Taxes on the Sale of a Primary Home
- As part of the Taxpayer Relief Act of 1997, Congress amended the Internal Revenue Code's language allowing taxpayers to exclude a limited amount of the profits or gains realized when they sold residential real estate. The capital gains tax laws passed in 1997 allow you to exclude up to $250,000 in taxable gains or real estate profits if you sell your primary residence and did not use it as rental property. If you did, you might have to pay capital gains taxes on the sale of your primary residence, but at a lower income tax rate, according to the Taxpayer Relief Act.
- You may qualify for the residential real estate tax benefits if you meet the IRS' income test, principal residency test, past sale test and ownership test. According to the Internal Revenue Code, you can have only one primary residence at once. Thus, if you own two homes, only one will count as your primary residence. However, a primary residence can later become a second home, and vice versa.
- Typically, the gain or profit you earn is the difference between your selling price and purchase price (basis). However, you might be able to take advantage of the adjusted basis rules to increase your initial basis, and in turn, you can keep more of your profits. The IRS allows you to exclude up to $250,000 of gain if you are single. If you are married, you can double that figure, excluding up to $500,000 of capital gains.
- If you owned your property for two of the last five years before the closing date of your sale, you pass the ownership test. If you lived in your home and used it as your principal residence for two years of the last five years, you pass the principal residency test.
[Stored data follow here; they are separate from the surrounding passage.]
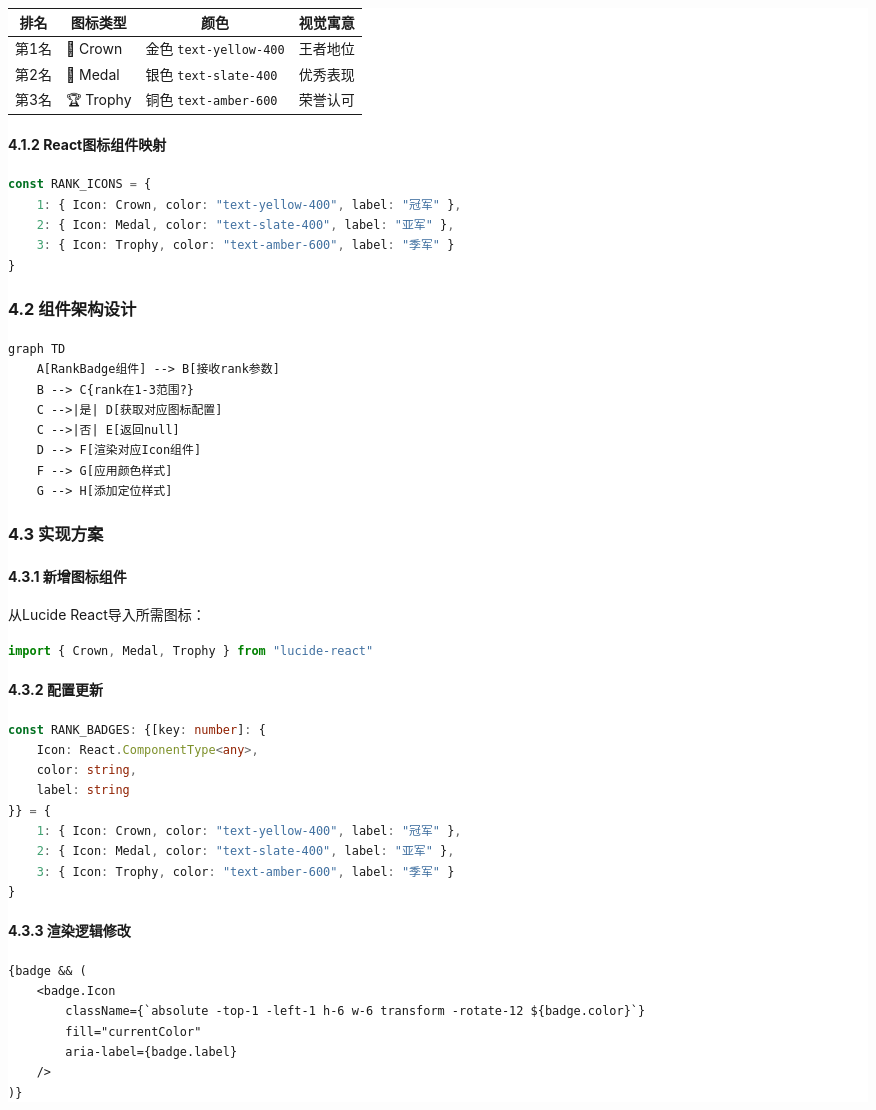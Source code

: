 | 排名 | 图标类型 | 颜色 | 视觉寓意 |
|------|----------|------|----------|
| 第1名 | 👑 Crown | 金色 `text-yellow-400` | 王者地位 |
| 第2名 | 🥈 Medal | 银色 `text-slate-400` | 优秀表现 |
| 第3名 | 🏆 Trophy | 铜色 `text-amber-600` | 荣誉认可 |

#### 4.1.2 React图标组件映射

```typescript
const RANK_ICONS = {
    1: { Icon: Crown, color: "text-yellow-400", label: "冠军" },
    2: { Icon: Medal, color: "text-slate-400", label: "亚军" },
    3: { Icon: Trophy, color: "text-amber-600", label: "季军" }
}
```

### 4.2 组件架构设计

```mermaid
graph TD
    A[RankBadge组件] --> B[接收rank参数]
    B --> C{rank在1-3范围?}
    C -->|是| D[获取对应图标配置]
    C -->|否| E[返回null]
    D --> F[渲染对应Icon组件]
    F --> G[应用颜色样式]
    G --> H[添加定位样式]
```

### 4.3 实现方案

#### 4.3.1 新增图标组件
从Lucide React导入所需图标：
```typescript
import { Crown, Medal, Trophy } from "lucide-react"
```

#### 4.3.2 配置更新
```typescript
const RANK_BADGES: {[key: number]: { 
    Icon: React.ComponentType<any>, 
    color: string,
    label: string 
}} = {
    1: { Icon: Crown, color: "text-yellow-400", label: "冠军" },
    2: { Icon: Medal, color: "text-slate-400", label: "亚军" },
    3: { Icon: Trophy, color: "text-amber-600", label: "季军" }
}
```

#### 4.3.3 渲染逻辑修改
```tsx
{badge && (
    <badge.Icon 
        className={`absolute -top-1 -left-1 h-6 w-6 transform -rotate-12 ${badge.color}`} 
        fill="currentColor"
        aria-label={badge.label}
    />
)}
```
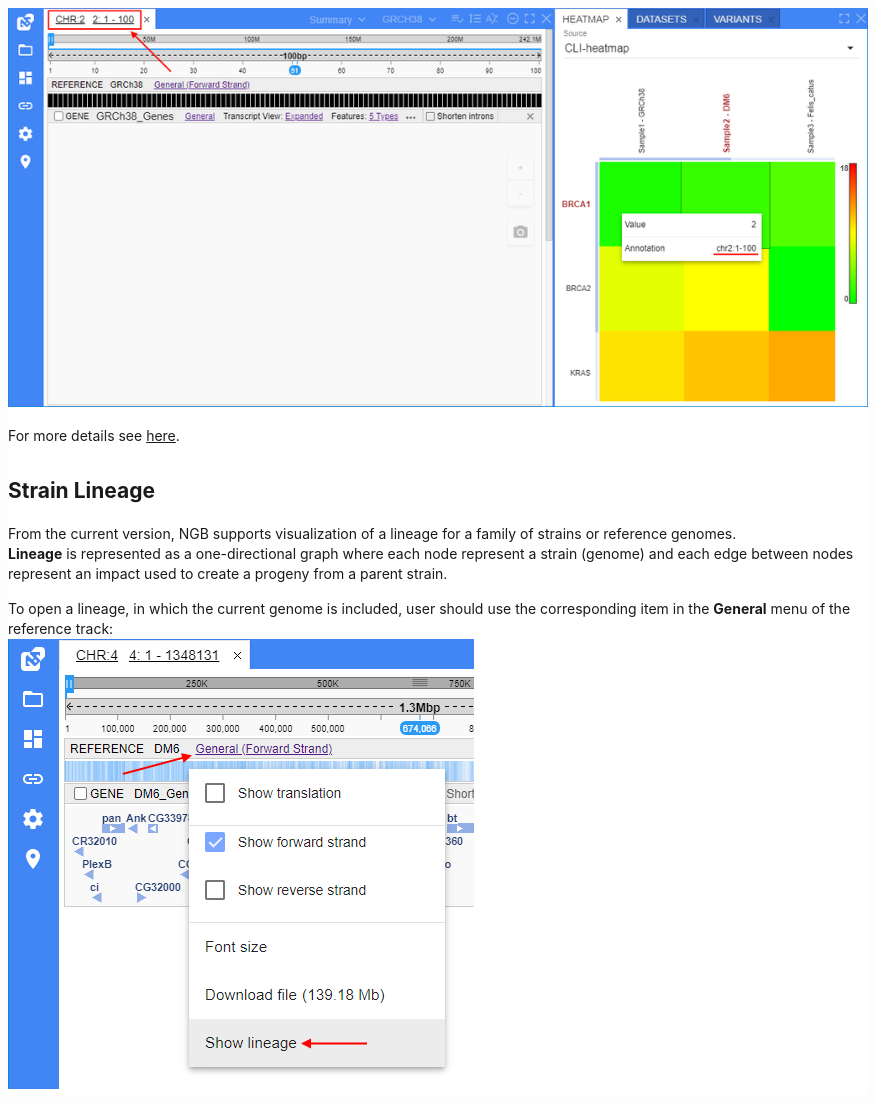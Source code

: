   ![ReleaseNotes_2.7](images/RN_Heatmap_5.png)

For more details see [here](../../user-guide/tracks-heatmap.md).

## Strain Lineage

From the current version, NGB supports visualization of a lineage for a family of strains or reference genomes.  
**Lineage** is represented as a one-directional graph where each node represent a strain (genome) and each edge between nodes represent an impact used to create a progeny from a parent strain.

To open a lineage, in which the current genome is included, user should use the corresponding item in the **General** menu of the reference track:  
  ![ReleaseNotes_2.7](images/RN_Lineage_1.png)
- The mandatory two-year residence requirement does not have to be continuous, and as long as you lived in your home for a total of two years within the last five years of ownership, you are OK. In other words, if you sell your home in 2011, and you lived in it for all of 2007 and all of 2009, you can tack your years together for a total of two years. If you did not sell another principal residence within the last two years, you meet the past sales test.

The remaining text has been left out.